Initialize the `LABEL` field and set the datatype as float.

In [7]:
LABEL = data.LabelField(dtype = torch.float)

In [9]:
LABEL.dtype

# torch.float32

torch.float32

Then download the IMDB dataset, passing through the `TEXT` and `LABEL`.

In [11]:
train_data, test_data = datasets.IMDB.splits(TEXT, LABEL)

Then, we can numericalize our data, by calling the `build_vocab` method to associate each word in our corpus with both an index, and a related vector.  If a word is not found with the pretrained glove representation, represented with a random vector, as specified in `unk_init`.

In [7]:
import torch
# device = torch.device('cuda')
TEXT.build_vocab(train_data, 
                 max_size = 25000, 
                 vectors = "glove.6B.100d", 
                 unk_init = torch.Tensor.normal_)

.vector_cache/glove.6B.zip: 862MB [13:28, 1.07MB/s]                               
100%|█████████▉| 399999/400000 [00:24<00:00, 16462.77it/s]

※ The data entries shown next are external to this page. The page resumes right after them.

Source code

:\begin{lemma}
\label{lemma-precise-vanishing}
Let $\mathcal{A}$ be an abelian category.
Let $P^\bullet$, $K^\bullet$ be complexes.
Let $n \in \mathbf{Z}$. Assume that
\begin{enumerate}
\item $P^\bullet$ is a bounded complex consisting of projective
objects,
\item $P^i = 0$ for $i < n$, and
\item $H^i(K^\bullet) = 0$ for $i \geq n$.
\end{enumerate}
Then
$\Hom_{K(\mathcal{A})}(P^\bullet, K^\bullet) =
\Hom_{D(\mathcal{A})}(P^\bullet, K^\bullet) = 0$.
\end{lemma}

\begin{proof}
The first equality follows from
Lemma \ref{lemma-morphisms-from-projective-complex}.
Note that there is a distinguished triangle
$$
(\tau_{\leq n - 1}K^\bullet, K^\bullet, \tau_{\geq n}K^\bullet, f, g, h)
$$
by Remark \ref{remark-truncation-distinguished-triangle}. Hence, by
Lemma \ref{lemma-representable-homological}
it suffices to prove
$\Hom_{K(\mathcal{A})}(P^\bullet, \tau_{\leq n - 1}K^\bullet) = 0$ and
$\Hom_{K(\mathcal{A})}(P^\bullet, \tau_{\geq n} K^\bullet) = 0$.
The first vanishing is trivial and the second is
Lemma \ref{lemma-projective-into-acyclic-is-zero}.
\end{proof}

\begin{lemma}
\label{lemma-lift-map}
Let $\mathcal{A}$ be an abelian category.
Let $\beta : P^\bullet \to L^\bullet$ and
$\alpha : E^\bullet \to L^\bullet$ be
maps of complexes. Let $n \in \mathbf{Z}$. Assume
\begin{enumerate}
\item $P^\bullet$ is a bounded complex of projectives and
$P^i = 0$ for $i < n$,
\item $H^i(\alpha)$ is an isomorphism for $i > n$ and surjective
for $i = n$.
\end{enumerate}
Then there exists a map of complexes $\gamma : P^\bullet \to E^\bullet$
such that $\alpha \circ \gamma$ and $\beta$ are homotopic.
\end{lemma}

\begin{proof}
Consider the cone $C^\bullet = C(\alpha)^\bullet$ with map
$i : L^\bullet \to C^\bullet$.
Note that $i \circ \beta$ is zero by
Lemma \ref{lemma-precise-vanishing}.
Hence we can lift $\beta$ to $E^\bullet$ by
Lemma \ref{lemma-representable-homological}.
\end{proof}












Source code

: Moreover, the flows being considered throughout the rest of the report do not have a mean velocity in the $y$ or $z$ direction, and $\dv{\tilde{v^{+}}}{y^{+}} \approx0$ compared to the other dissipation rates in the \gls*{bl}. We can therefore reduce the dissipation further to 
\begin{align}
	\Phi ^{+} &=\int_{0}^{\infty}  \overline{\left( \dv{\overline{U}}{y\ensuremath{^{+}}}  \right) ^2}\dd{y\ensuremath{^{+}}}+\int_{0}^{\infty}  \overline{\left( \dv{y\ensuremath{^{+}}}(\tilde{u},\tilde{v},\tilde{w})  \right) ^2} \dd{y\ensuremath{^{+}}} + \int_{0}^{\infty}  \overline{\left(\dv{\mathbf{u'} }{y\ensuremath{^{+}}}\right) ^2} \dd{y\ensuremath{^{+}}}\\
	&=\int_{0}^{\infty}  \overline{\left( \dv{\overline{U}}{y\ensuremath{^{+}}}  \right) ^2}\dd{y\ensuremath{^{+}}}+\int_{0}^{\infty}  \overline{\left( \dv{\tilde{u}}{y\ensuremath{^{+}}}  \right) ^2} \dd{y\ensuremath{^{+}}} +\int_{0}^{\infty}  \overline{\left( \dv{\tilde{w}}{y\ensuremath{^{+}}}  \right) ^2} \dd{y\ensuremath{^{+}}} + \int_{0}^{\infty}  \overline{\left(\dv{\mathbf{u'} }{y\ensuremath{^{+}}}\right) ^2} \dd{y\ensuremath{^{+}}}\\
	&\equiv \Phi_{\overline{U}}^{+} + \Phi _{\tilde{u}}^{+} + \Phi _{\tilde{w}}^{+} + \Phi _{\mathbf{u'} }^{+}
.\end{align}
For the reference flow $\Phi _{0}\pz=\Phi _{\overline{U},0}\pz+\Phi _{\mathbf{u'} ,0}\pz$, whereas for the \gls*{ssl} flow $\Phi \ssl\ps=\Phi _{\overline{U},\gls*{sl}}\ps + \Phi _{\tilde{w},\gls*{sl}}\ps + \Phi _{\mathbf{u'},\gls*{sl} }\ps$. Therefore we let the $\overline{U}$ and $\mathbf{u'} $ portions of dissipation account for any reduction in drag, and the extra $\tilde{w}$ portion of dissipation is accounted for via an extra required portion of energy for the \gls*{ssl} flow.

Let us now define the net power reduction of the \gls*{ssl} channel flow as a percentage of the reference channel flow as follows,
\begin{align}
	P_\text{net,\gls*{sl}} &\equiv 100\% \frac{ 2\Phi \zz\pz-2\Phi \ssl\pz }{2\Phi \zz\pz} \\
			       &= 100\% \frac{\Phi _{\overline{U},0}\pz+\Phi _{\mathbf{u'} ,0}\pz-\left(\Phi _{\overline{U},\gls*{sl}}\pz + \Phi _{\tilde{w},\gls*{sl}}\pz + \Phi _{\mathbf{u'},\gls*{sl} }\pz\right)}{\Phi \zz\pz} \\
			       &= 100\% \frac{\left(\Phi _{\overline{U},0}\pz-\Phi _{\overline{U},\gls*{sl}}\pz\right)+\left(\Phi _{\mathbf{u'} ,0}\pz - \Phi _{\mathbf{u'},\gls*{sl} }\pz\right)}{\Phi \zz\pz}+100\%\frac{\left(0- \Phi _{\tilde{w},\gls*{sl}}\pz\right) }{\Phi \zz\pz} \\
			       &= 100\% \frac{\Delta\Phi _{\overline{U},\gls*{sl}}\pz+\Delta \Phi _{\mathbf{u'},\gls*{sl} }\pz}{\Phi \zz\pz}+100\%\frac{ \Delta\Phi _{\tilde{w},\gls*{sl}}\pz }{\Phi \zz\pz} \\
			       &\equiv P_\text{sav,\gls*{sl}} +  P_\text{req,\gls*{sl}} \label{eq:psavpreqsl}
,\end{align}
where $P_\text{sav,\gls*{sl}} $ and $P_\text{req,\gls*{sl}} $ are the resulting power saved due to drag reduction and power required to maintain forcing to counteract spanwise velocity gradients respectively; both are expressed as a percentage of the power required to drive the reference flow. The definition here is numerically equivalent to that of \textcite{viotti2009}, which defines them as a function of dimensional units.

Then call `build_vocab` on `LABEL` to convert the labels into integers.

In [33]:
LABEL.build_vocab(train_data)

Then, we use our BucketIterator to batch our data.

> In doing so, pass through a keyword argument of `device` and pass through an initialized `device = torch.device('cuda')`.

In [197]:
device = torch.device('cuda')
train_iterator, test_iterator = data.BucketIterator.splits(
    (train_data, test_data), 
    batch_size = 64, device = device)

Now, let's take a look at a batch of our data.

In [233]:
for batch in train_iterator:
    text = batch.text
    labels = batch.label
    break



From here, we can access our text and labels.

In [219]:
text.shape

torch.Size([64, 725])

In [220]:
labels.shape

torch.Size([64])

### Translating to Pytorch

Ok, now let's begin to build our neural network in Pytorch.  The first step is to initialize our embedding.  

1. Define the  **Embedding**
* As we know, the number of embeddings should equal the number of words in our vocabulary.  And the `embedding_dim` should equal the number of columns for each word vector.  

First use the vocab object to find the number of words in the vocabulary.  Assign it to `num_embeddings`.

In [221]:
num_embeddings = len(TEXT.vocab.itos)

Ok, now define neural network with only an embedding.  The `forward` method should take in numericalized and return the corresponding word vectors from our randomly initialized embedding.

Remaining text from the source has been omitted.